The returned dictionary will contain the resource in the key resource, headers in the key headers and list of rows in the key rows.
The time period can optionally be set by supplying a column in which the date or year is to be looked up. Note that any timezone information is ignored and UTC assumed. Alternatively, a function can be supplied to handle any dates in a row. It should accept a row and should return None to ignore the row or a dictionary which can either be empty if there are no dates in the row or can be populated with keys startdate and/or enddate which are of type timezone-aware datetime. The lowest start date and highest end date are used to set the time period and are returned in the results dictionary in keys startdate and enddate.
Parameters
-
folder : Path | str — Folder to which to write file containing rows
-
filename : str — Filename of file to write rows
-
rows : Iterable[Sequence | Mapping] — List of rows in dict or list form
-
resourcedata : dict — Resource data
-
headers : int | Sequence[str] | None — All headers. Defaults to None.
-
columns : Sequence[int] | Sequence[str] | None — Columns to write. Defaults to all.
-
format : str — Format to write. Defaults to csv.
-
encoding : str | None — Encoding to use. Defaults to None (infer encoding).
-
datecol : int | str | None — Date column for setting time period. Defaults to None (don't set).
-
yearcol : int | str | None — Year column for setting dataset year range. Defaults to None (don't set).
-
date_function : Callable[[dict], dict | None] | None — Date function to call for each row. Defaults to None.
-
no_empty : bool — Don't generate resource if there are no data rows. Defaults to True.
Returns
-
tuple[bool, dict] — (True if resource added, dictionary of results)
Raises
-
HDXError
method Dataset.download_generate_resource(downloader: BaseDownload, url: str, folder: Path | str, filename: str, resourcedata: dict, header_insertions: Sequence[tuple[int, str]] | None = None, row_function: Callable[[list[str], dict], dict] | None = None, columns: Sequence[int] | Sequence[str] | None = None, format: str = 'csv', encoding: str | None = None, datecol: int | str | None = None, yearcol: int | str | None = None, date_function: Callable[[dict], dict | None] | None = None, no_empty: bool = True, **kwargs: Any) → tuple[bool, dict]
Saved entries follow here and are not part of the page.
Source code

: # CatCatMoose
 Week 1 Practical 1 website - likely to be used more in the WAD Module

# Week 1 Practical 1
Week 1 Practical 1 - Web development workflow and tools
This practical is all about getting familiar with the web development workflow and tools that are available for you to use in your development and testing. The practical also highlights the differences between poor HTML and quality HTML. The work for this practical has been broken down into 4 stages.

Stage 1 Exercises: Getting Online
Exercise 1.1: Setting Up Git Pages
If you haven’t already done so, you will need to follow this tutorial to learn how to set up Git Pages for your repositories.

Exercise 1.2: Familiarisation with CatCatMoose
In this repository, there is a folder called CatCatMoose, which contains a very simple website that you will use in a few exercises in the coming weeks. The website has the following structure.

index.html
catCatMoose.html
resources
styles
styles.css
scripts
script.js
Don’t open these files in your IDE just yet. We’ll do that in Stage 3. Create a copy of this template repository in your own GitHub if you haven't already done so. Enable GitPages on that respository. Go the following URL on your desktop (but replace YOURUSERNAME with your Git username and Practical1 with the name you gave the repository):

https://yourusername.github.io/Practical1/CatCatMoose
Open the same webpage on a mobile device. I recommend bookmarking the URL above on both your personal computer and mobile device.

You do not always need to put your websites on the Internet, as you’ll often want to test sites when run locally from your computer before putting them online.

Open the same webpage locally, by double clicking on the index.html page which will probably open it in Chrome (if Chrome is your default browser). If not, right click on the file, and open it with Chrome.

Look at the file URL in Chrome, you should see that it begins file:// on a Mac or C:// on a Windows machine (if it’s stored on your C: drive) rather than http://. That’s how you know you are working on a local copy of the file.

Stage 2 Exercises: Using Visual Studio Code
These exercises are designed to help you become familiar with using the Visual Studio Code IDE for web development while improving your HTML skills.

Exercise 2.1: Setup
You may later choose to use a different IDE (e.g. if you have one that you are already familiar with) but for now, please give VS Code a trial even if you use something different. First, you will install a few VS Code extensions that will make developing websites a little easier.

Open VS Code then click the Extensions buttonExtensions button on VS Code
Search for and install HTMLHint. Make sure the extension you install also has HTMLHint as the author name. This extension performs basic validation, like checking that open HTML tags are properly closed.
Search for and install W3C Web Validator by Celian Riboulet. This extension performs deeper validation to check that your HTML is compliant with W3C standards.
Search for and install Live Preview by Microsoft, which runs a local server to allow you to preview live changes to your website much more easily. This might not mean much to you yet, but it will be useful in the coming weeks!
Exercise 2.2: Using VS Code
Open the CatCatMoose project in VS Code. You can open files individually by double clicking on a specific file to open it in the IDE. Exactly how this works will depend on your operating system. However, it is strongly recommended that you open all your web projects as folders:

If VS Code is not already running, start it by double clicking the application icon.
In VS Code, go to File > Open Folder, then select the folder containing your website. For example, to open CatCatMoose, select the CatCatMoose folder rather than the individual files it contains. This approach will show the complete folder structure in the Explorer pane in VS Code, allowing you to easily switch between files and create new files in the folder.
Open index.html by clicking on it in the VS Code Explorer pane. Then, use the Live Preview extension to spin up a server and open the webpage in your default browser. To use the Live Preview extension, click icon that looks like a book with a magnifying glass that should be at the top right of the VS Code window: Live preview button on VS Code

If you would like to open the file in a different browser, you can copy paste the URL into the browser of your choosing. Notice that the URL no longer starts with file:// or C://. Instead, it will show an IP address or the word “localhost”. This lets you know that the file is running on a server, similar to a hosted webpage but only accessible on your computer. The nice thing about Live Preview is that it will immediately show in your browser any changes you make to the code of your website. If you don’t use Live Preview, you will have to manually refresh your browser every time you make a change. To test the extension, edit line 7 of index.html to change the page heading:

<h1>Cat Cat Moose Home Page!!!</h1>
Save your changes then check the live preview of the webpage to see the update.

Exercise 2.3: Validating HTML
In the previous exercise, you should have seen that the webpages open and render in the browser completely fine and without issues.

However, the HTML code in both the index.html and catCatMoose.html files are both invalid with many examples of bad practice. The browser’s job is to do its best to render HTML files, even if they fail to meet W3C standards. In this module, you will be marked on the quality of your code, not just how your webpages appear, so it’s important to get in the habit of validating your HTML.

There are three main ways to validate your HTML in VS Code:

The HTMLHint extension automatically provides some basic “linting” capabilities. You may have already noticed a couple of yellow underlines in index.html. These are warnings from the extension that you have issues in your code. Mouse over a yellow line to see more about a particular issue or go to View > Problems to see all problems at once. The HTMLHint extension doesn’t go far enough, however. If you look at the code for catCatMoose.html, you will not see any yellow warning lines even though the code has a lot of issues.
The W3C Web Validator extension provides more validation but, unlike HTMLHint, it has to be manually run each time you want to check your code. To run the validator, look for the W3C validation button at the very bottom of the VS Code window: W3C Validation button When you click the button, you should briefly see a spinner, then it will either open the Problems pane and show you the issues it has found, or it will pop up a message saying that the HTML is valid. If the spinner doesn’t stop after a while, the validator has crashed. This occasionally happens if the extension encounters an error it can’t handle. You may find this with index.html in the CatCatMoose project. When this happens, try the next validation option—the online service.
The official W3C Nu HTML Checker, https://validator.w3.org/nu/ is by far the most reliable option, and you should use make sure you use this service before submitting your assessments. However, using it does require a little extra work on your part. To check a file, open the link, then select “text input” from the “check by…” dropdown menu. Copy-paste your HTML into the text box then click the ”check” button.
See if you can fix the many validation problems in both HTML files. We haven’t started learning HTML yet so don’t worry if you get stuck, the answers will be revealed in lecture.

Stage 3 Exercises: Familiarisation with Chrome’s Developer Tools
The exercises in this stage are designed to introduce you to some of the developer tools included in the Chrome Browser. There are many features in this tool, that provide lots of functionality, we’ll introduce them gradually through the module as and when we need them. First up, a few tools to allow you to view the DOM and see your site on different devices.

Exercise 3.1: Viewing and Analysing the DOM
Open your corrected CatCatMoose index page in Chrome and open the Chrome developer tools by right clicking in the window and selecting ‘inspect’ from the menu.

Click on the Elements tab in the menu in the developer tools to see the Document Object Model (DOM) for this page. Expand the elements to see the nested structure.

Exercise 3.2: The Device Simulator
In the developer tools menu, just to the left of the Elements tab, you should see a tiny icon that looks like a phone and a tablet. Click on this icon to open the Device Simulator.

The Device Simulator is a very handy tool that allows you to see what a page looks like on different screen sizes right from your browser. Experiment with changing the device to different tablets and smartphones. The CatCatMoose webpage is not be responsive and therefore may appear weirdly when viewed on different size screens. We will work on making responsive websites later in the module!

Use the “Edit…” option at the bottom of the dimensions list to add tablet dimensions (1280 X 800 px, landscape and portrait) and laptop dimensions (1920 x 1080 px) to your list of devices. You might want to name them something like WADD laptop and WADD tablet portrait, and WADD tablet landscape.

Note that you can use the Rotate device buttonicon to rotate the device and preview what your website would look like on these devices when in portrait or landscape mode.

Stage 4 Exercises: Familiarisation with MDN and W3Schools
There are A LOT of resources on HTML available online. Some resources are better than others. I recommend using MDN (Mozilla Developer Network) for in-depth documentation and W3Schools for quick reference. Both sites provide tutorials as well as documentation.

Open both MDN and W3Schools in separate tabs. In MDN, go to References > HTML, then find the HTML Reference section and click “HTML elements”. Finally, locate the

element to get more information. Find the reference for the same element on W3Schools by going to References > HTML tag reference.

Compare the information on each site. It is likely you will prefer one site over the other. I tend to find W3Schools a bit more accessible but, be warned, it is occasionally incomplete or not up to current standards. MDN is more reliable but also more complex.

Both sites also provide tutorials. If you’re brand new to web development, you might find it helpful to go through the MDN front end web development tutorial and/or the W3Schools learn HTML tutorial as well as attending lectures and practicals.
Download url, write rows to csv and create resource, adding to it the dataset. The returned dictionary will contain the resource in the key resource, headers in the key headers and list of rows in the key rows.
Optionally, headers can be inserted at specific positions. This is achieved using the header_insertions argument. If supplied, it is a list of tuples of the form (position, header) to be inserted. A function is called for each row. If supplied, it takes as arguments: headers (prior to any insertions) and row (which will be in dict or list form depending upon the dict_rows argument) and outputs a modified row.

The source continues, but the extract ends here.